Paradise Valley Family Law | Inheritance and Divorce
Your inheritance starts as your separate property under Arizona law. The harder question is whether it stayed that way after it was received, deposited, invested, spent, titled, or mixed with community assets.
By Tali Best Collins, Esq. | Managing Partner, Best Law Firm
Last reviewed: June 2026
The short answer is no. Inheritance questions come up in almost every high net worth divorce I handle. A parent dies and leaves a child a significant amount of money. A grandparent’s estate passes down real estate that has been in the family for decades. A trust distribution arrives during the marriage. A life insurance policy pays out. The question is almost always the same: is that inheritance mine, or does my spouse have a claim to it?
Your inheritance is your separate property under Arizona law. Your spouse has no claim to it. But the longer explanation matters: what happens after you receive the inheritance determines whether it stays yours or whether it enters the vague territory of commingling.
If your marriage is intact and you have inherited or expect to inherit significant assets, these are the practical steps that help protect those assets if divorce ever becomes necessary.
Maintain inherited funds in an account titled in your name alone. Do not deposit community money into that account.
Keep probate records, trust distribution statements, bank confirmations, estate accounting, and original deposit records.
Inherited real estate titled only in your name is very different from property quitclaimed or deeded jointly.
A prenup or postnup can protect inherited property much more cleanly than litigation after commingling has already happened.
Arizona is a community property state. The general rule is that property acquired during the marriage belongs to both spouses equally. But the law carves out clear exceptions for property acquired by gift, devise, or descent, and for property that was owned before marriage.
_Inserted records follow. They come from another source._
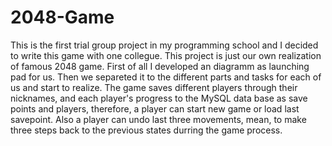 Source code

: # 2048-Game
This is the first trial group project in my programming school and I decided to write this game with one collegue. This project is just our own realization of famous 2048 game. First of all I developed an diagramm as launching pad for us. Then we separeted it to the different parts and tasks for each of us and start to realize. The game saves different players through their nicknames, and each player's progress to the MySQL data base as save points and players, therefore, a player can start new game or load last savepoint. Also a player can undo last three movements, mean, to make three steps back to the previous states durring the game process.
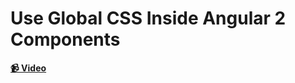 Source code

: # Use Global CSS Inside Angular 2 Components

**[📹 Video](https://egghead.io/lessons/angular-use-global-css-inside-angular-2-components)**
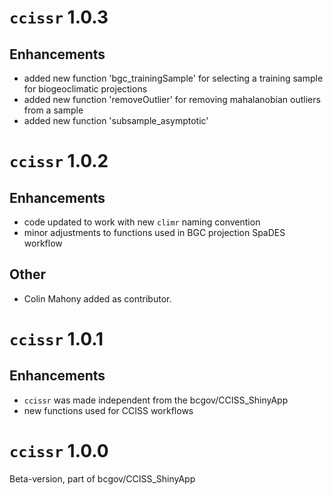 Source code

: # `ccissr` 1.0.3
## Enhancements
* added new function 'bgc_trainingSample' for selecting a training sample for biogeoclimatic projections
* added new function 'removeOutlier' for removing mahalanobian outliers from a sample
* added new function 'subsample_asymptotic'

# `ccissr` 1.0.2
## Enhancements
* code updated to work with new `climr` naming convention
* minor adjustments to functions used in BGC projection SpaDES workflow

## Other
* Colin Mahony added as contributor.

# `ccissr` 1.0.1
## Enhancements
* `ccissr` was made independent from the bcgov/CCISS_ShinyApp
* new functions used for CCISS workflows

# `ccissr` 1.0.0
Beta-version, part of bcgov/CCISS_ShinyApp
An inheritance falls squarely within that exception. It is your sole and separate property from the moment you receive it, regardless of when during the marriage it arrived. Source: A.R.S. § 25-213.
Sole and separate property means exactly what it sounds like. It belongs to you alone and it is not subject to being split in a divorce. Your spouse has no community property claim to it and the court cannot award it to them as part of the community estate.
That is the starting point. What happens next depends on you.
For a broader explanation of this issue, read What Happens If I Inherit Money During My Marriage?
Commingling is the legal term for what happens when separate property mixes with community property. Once that mixing happens, the separate property can lose its separate character and become part of the community estate. This is where most inheritance disputes in divorce actually begin.
It happens in ways that feel completely natural at the time. You deposit the inheritance into a joint checking account because that is where you manage household finances. You use it to pay down the mortgage on the family home that is deeded in both spouses’ names. You invest it in a brokerage account mixed with community funds. You use it to renovate the kitchen. You lend some to a family business that both spouses are involved in.
None of those decisions felt like giving away your inheritance at the time. But by the time the divorce arrives, years or decades later, the money may be so intertwined with community funds that establishing what was yours to begin with requires significant legal and financial work, if it can be established at all.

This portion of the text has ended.